Kuttara volcanic group, located in southwestern Hokkaido, started its eruptive activity ca. 80 ka. The volcano has repeated the large silicic eruptions several times. The youngest large silicic eruption (Kt-1) occurred ca. 42 ka, forming the present Kuttara caldera (Yamagata, 1994; Moriizumi, 1998). Total volume of Kuttara volcanic group is more than 100 km³, being comparable to those of Shikotsu and Toya caldera volcanoes that locate near Kuttara volcanic group. However, it has not been still understood the reason for the multiple eruptions of voluminous silicic magma. In order to resolve this problem, it is important to reveal the eruptive sequence and the evolution of magma system. Therefore, we has carried out the geological and petrological studies about Kuttara volcanic groups. In this presentation, we reexamine the eruptive sequence of Kt-1 eruption and discuss the relationship between eruptive sequence and magma system.
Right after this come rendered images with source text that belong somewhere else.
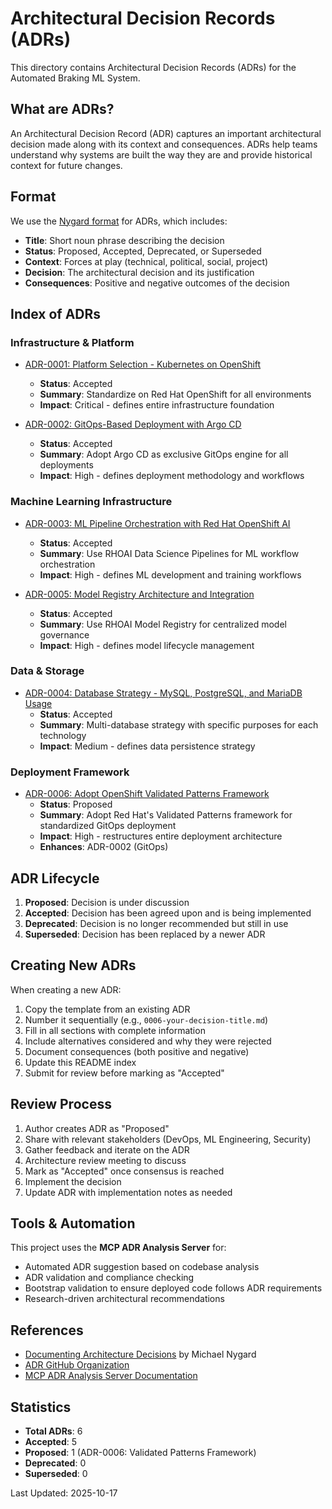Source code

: # Architectural Decision Records (ADRs)

This directory contains Architectural Decision Records (ADRs) for the Automated Braking ML System.

## What are ADRs?

An Architectural Decision Record (ADR) captures an important architectural decision made along with its context and consequences. ADRs help teams understand why systems are built the way they are and provide historical context for future changes.

## Format

We use the [Nygard format](https://cognitect.com/blog/2011/11/15/documenting-architecture-decisions) for ADRs, which includes:

- **Title**: Short noun phrase describing the decision
- **Status**: Proposed, Accepted, Deprecated, or Superseded
- **Context**: Forces at play (technical, political, social, project)
- **Decision**: The architectural decision and its justification
- **Consequences**: Positive and negative outcomes of the decision

## Index of ADRs

### Infrastructure & Platform

- [ADR-0001: Platform Selection - Kubernetes on OpenShift](0001-platform-selection-kubernetes-on-openshift.md)
  - **Status**: Accepted
  - **Summary**: Standardize on Red Hat OpenShift for all environments
  - **Impact**: Critical - defines entire infrastructure foundation

- [ADR-0002: GitOps-Based Deployment with Argo CD](0002-gitops-deployment-with-argocd.md)
  - **Status**: Accepted
  - **Summary**: Adopt Argo CD as exclusive GitOps engine for all deployments
  - **Impact**: High - defines deployment methodology and workflows

### Machine Learning Infrastructure

- [ADR-0003: ML Pipeline Orchestration with Red Hat OpenShift AI](0003-ml-pipeline-orchestration-rhoai.md)
  - **Status**: Accepted
  - **Summary**: Use RHOAI Data Science Pipelines for ML workflow orchestration
  - **Impact**: High - defines ML development and training workflows

- [ADR-0005: Model Registry Architecture and Integration](0005-model-registry-architecture.md)
  - **Status**: Accepted
  - **Summary**: Use RHOAI Model Registry for centralized model governance
  - **Impact**: High - defines model lifecycle management

### Data & Storage

- [ADR-0004: Database Strategy - MySQL, PostgreSQL, and MariaDB Usage](0004-database-strategy-mysql-postgres-mariadb.md)
  - **Status**: Accepted
  - **Summary**: Multi-database strategy with specific purposes for each technology
  - **Impact**: Medium - defines data persistence strategy

### Deployment Framework

- [ADR-0006: Adopt OpenShift Validated Patterns Framework](0006-validated-patterns-framework.md)
  - **Status**: Proposed
  - **Summary**: Adopt Red Hat's Validated Patterns framework for standardized GitOps deployment
  - **Impact**: High - restructures entire deployment architecture
  - **Enhances**: ADR-0002 (GitOps)

## ADR Lifecycle

1. **Proposed**: Decision is under discussion
2. **Accepted**: Decision has been agreed upon and is being implemented
3. **Deprecated**: Decision is no longer recommended but still in use
4. **Superseded**: Decision has been replaced by a newer ADR

## Creating New ADRs

When creating a new ADR:

1. Copy the template from an existing ADR
2. Number it sequentially (e.g., `0006-your-decision-title.md`)
3. Fill in all sections with complete information
4. Include alternatives considered and why they were rejected
5. Document consequences (both positive and negative)
6. Update this README index
7. Submit for review before marking as "Accepted"

## Review Process

1. Author creates ADR as "Proposed"
2. Share with relevant stakeholders (DevOps, ML Engineering, Security)
3. Gather feedback and iterate on the ADR
4. Architecture review meeting to discuss
5. Mark as "Accepted" once consensus is reached
6. Implement the decision
7. Update ADR with implementation notes as needed

## Tools & Automation

This project uses the **MCP ADR Analysis Server** for:
- Automated ADR suggestion based on codebase analysis
- ADR validation and compliance checking
- Bootstrap validation to ensure deployed code follows ADR requirements
- Research-driven architectural recommendations

## References

- [Documenting Architecture Decisions](https://cognitect.com/blog/2011/11/15/documenting-architecture-decisions) by Michael Nygard
- [ADR GitHub Organization](https://adr.github.io/)
- [MCP ADR Analysis Server Documentation](../.mcp-server-context.md)

## Statistics

- **Total ADRs**: 6
- **Accepted**: 5
- **Proposed**: 1 (ADR-0006: Validated Patterns Framework)
- **Deprecated**: 0
- **Superseded**: 0

Last Updated: 2025-10-17

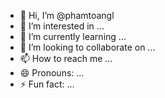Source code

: - 👋 Hi, I’m @phamtoangl
- 👀 I’m interested in ...
- 🌱 I’m currently learning ...
- 💞️ I’m looking to collaborate on ...
- 📫 How to reach me ...
- 😄 Pronouns: ...
- ⚡ Fun fact: ...

<!---
phamtoangl/phamtoangl is a ✨ special ✨ repository because its `README.md` (this file) appears on your GitHub profile.
You can click the Preview link to take a look at your changes.
--->
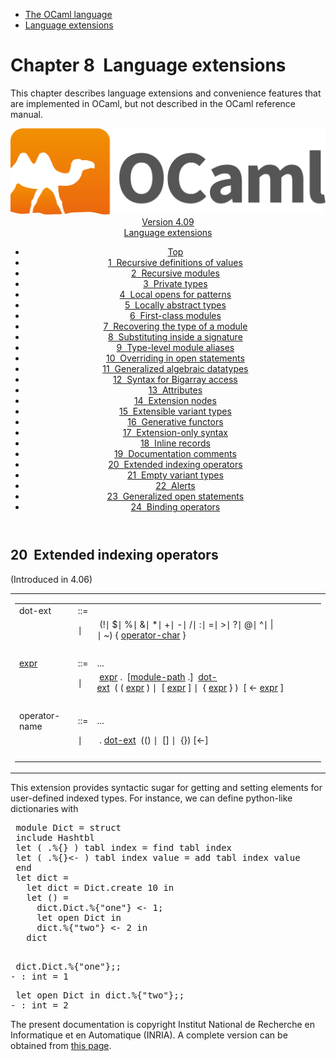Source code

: <!-- ((! set title Manual !)) ((! set documentation !)) ((! set manual !)) ((! set nobreadcrumb !)) -->
<div class="manual content"><ul class="part_menu"><li><a href="language.html">The OCaml language</a></li><li class="active"><a href="extn.html">Language extensions</a></li></ul>




<h1 class="chapter" id="sec237"><span>Chapter 8</span>&nbsp;&nbsp;Language extensions</h1>
<p> <a id="c:extensions"></a>
</p><p>This chapter describes language extensions and convenience features
that are implemented in OCaml, but not described in the
OCaml reference manual.</p><header><nav class="toc brand"><a class="brand" href="https://ocaml.org/"><img src="colour-logo-gray.svg" class="svg" alt="OCaml"></a></nav><nav class="toc"><div class="toc_version"><a href="/docs" id="version-select">Version 4.09</a></div><div class="toc_title"><a href="#">Language extensions</a></div><ul><li class="top"><a href="#">Top</a></li>
<li><a href="manual023.html#start-section">1&nbsp;&nbsp;Recursive definitions of values</a>
</li><li><a href="manual024.html#start-section">2&nbsp;&nbsp;Recursive modules</a>
</li><li><a href="manual025.html#start-section">3&nbsp;&nbsp;Private types</a>
</li><li><a href="manual026.html#start-section">4&nbsp;&nbsp;Local opens for patterns</a>
</li><li><a href="manual027.html#start-section">5&nbsp;&nbsp;Locally abstract types</a>
</li><li><a href="manual028.html#start-section">6&nbsp;&nbsp;First-class modules</a>
</li><li><a href="manual029.html#start-section">7&nbsp;&nbsp;Recovering the type of a module</a>
</li><li><a href="manual030.html#start-section">8&nbsp;&nbsp;Substituting inside a signature</a>
</li><li><a href="manual031.html#start-section">9&nbsp;&nbsp;Type-level module aliases</a>
</li><li><a href="manual032.html#start-section">10&nbsp;&nbsp;Overriding in open statements</a>
</li><li><a href="manual033.html#start-section">11&nbsp;&nbsp;Generalized algebraic datatypes</a>
</li><li><a href="manual034.html#start-section">12&nbsp;&nbsp;Syntax for Bigarray access</a>
</li><li><a href="manual035.html#start-section">13&nbsp;&nbsp;Attributes</a>
</li><li><a href="manual036.html#start-section">14&nbsp;&nbsp;Extension nodes</a>
</li><li><a href="manual037.html#start-section">15&nbsp;&nbsp;Extensible variant types</a>
</li><li><a href="manual038.html#start-section">16&nbsp;&nbsp;Generative functors</a>
</li><li><a href="manual039.html#start-section">17&nbsp;&nbsp;Extension-only syntax</a>
</li><li><a href="manual040.html#start-section">18&nbsp;&nbsp;Inline records</a>
</li><li><a href="manual041.html#start-section">19&nbsp;&nbsp;Documentation comments</a>
</li><li><a href="manual042.html#start-section">20&nbsp;&nbsp;Extended indexing operators  </a>
</li><li><a href="manual043.html#start-section">21&nbsp;&nbsp;Empty variant types </a>
</li><li><a href="manual044.html#start-section">22&nbsp;&nbsp;Alerts  </a>
</li><li><a href="manual045.html#start-section">23&nbsp;&nbsp;Generalized open statements</a>
</li><li><a href="manual046.html#start-section">24&nbsp;&nbsp;Binding operators </a>
</li></ul></nav></header><a id="start-section"></a><section id="section">




<h2 class="section" id="s:index-operators">20&nbsp;&nbsp;Extended indexing operators  </h2>
<p>
(Introduced in 4.06)</p><div class="syntax"><table class="display dcenter"><tbody><tr class="c019"><td class="dcell"><table class="c001 cellpading0"><tbody><tr><td class="c018"><a class="syntax" id="dot-ext"><span class="c010">dot-ext</span></a></td><td class="c015">::=</td><td class="c017">
&nbsp;</td></tr>
<tr><td class="c018">&nbsp;</td><td class="c015">∣</td><td class="c017">&nbsp;(<span class="c004">!</span>∣&nbsp;<span class="c004">$</span>∣&nbsp;<span class="c004">%</span>∣&nbsp;<span class="c004">&amp;</span>∣&nbsp;<span class="c004">*</span>∣&nbsp;<span class="c004">+</span>∣&nbsp;<span class="c004">-</span>∣&nbsp;<span class="c004">/</span>∣&nbsp;<span class="c004">:</span>∣&nbsp;<span class="c004">=</span>∣&nbsp;<span class="c004">&gt;</span>∣&nbsp;<span class="c004">?</span>∣&nbsp;<span class="c004">@</span>∣&nbsp;<span class="c004">^</span>∣&nbsp;<span class="c004">|</span>∣&nbsp;<span class="c004">~</span>)&nbsp;{&nbsp;<a class="syntax" href="lex.html#operator-char"><span class="c010">operator-char</span></a>&nbsp;}
&nbsp;</td></tr>
<tr><td class="c018">&nbsp;</td></tr>
<tr><td class="c018">
<a class="syntax" href="expr.html#expr"><span class="c010">expr</span></a></td><td class="c015">::=</td><td class="c017">
...
&nbsp;</td></tr>
<tr><td class="c018">&nbsp;</td><td class="c015">∣</td><td class="c017">&nbsp;<a class="syntax" href="expr.html#expr"><span class="c010">expr</span></a>&nbsp;<span class="c004">.</span>&nbsp;&nbsp;[<a class="syntax" href="names.html#module-path"><span class="c010">module-path</span></a>&nbsp;<span class="c004">.</span>]&nbsp;&nbsp;<a class="syntax" href="#dot-ext"><span class="c010">dot-ext</span></a>&nbsp;&nbsp;(&nbsp;<span class="c004">(</span>&nbsp;<a class="syntax" href="expr.html#expr"><span class="c010">expr</span></a>&nbsp;<span class="c004">)</span>&nbsp;∣&nbsp;&nbsp;<span class="c004">[</span>&nbsp;<a class="syntax" href="expr.html#expr"><span class="c010">expr</span></a>&nbsp;<span class="c004">]</span>&nbsp;∣&nbsp;&nbsp;<span class="c004">{</span>&nbsp;<a class="syntax" href="expr.html#expr"><span class="c010">expr</span></a>&nbsp;<span class="c004">}</span>&nbsp;)&nbsp;&nbsp;[&nbsp;<span class="c004">&lt;-</span>&nbsp;<a class="syntax" href="expr.html#expr"><span class="c010">expr</span></a>&nbsp;]
&nbsp;</td></tr>
<tr><td class="c018">&nbsp;</td></tr>
<tr><td class="c018">
<span class="c010">operator-name</span></td><td class="c015">::=</td><td class="c017">
...
&nbsp;</td></tr>
<tr><td class="c018">&nbsp;</td><td class="c015">∣</td><td class="c017">&nbsp;<span class="c004">.</span>&nbsp;<a class="syntax" href="#dot-ext"><span class="c010">dot-ext</span></a>&nbsp;&nbsp;(<span class="c004">()</span>&nbsp;∣&nbsp;&nbsp;<span class="c004">[]</span>&nbsp;∣&nbsp;&nbsp;<span class="c004">{}</span>)&nbsp;[<span class="c004">&lt;-</span>]
&nbsp;</td></tr>
<tr><td class="c018">&nbsp;</td></tr>
</tbody></table></td></tr>
</tbody></table></div><p>This extension provides syntactic sugar for getting and setting elements
for user-defined indexed types. For instance, we can define python-like
dictionaries with


</p><div class="caml-example verbatim">

<pre><div class="caml-input"> module Dict = struct
 include Hashtbl
 let ( .%{} ) tabl index = find tabl index
 let ( .%{}&lt;- ) tabl index value = add tabl index value
 end
 let dict =
   let dict = Dict.create 10 in
   let () =
     dict.Dict.%{"one"} &lt;- 1;
     let open Dict in
     dict.%{"two"} &lt;- 2 in
   dict
</div>
</pre>


</div><div class="caml-example toplevel">

<pre><div class="caml-input"> dict.Dict.%{"one"};;
</div><div class="caml-output ok">- : int = 1
</div></pre>

<pre><div class="caml-input"> let open Dict in dict.%{"two"};;
</div><div class="caml-output ok">- : int = 2
</div></pre>


</div>






</section><div class="copyright">The present documentation is copyright Institut National de Recherche en Informatique et en Automatique (INRIA). A complete version can be obtained from <a href="http://caml.inria.fr/pub/docs/manual-ocaml/">this page</a>.</div></div>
Moriizumi (1998) recognized that Kt-1 pyroclasts are composed of pyroclastic falls (Kt-1pfa), pyroclastic flow (Kt-1pfl), and pyroclastic surge (Kt-1ps). Kt-1pfa is divided into lower and upper units (Kt-1 pfa1 and Kt-1 pfa2, respectively) on the basis of scoria fall deposits (Kt-1sfa). Kt-1 pfa1 includes hornblende-bearing pumices, whereas Kt-1 pfa2 is absent from such pumices. Kt-1 pfl has also no hornblende in pumices, and therefore, it is interpreted that Kt-1 pfa2 and -pfl occurred simultaneously.
In this study, we can divide pyroclastic falls into five units according to the time gaps on the basis of weathered layers of the top of each unit: from Kt-1A to Kt-1E in ascending order. In Kt-1A, -1B and -1C, there are some pumices including hornblende, whereas pumices in Kt-1D to Kt-1E have no hornblende. This suggests that units from Kt-1A to Kt-1C and from Kt-1D to Kt-1E respectively correspond to Kt-1 pfa1 and Kt-1 pfa2 defined by Moriizumi (1998). In addition, we recognize the pyroclastic flow and surge deposits, agreeing with Kt-1pfl and Kt-1ps, respectively. The pyroclastic falls comprise of white and banded pumices, and pyroclastic flow includes white pumice, scoria, and banded pumice~scoria. Phenocrystic minerals of all the juveniles are quartz, plagioclase, orthopyroxene, clinopyroxene, and opaque minerals. On whole-rock chemistry, the juvenile materials of Kt-1 eruption show 59.2-74.1 wt.% in SiO₂. We identify four compositional trends, being clearly different in many Harker diagrams. On the basis of the compositional trends as well as mineral assemblage, we classified Kt-1 juveniles into four types as follows. Type1 is the most silicic rhyolite including hornblende. Type2 is a hornblende-free rhyolite and rhyodacite rock. Type3 is dacite having a small amount of hornblende. Type4 is characterized by wide compositional variation from rhyolite to andesite without hornblende. The compositional trends of Type1, -2, and -3 are clearly distinct at both silicic and mafic sides. In contrast, Type4 shows the compositional trend converging to Type2 at silicic side.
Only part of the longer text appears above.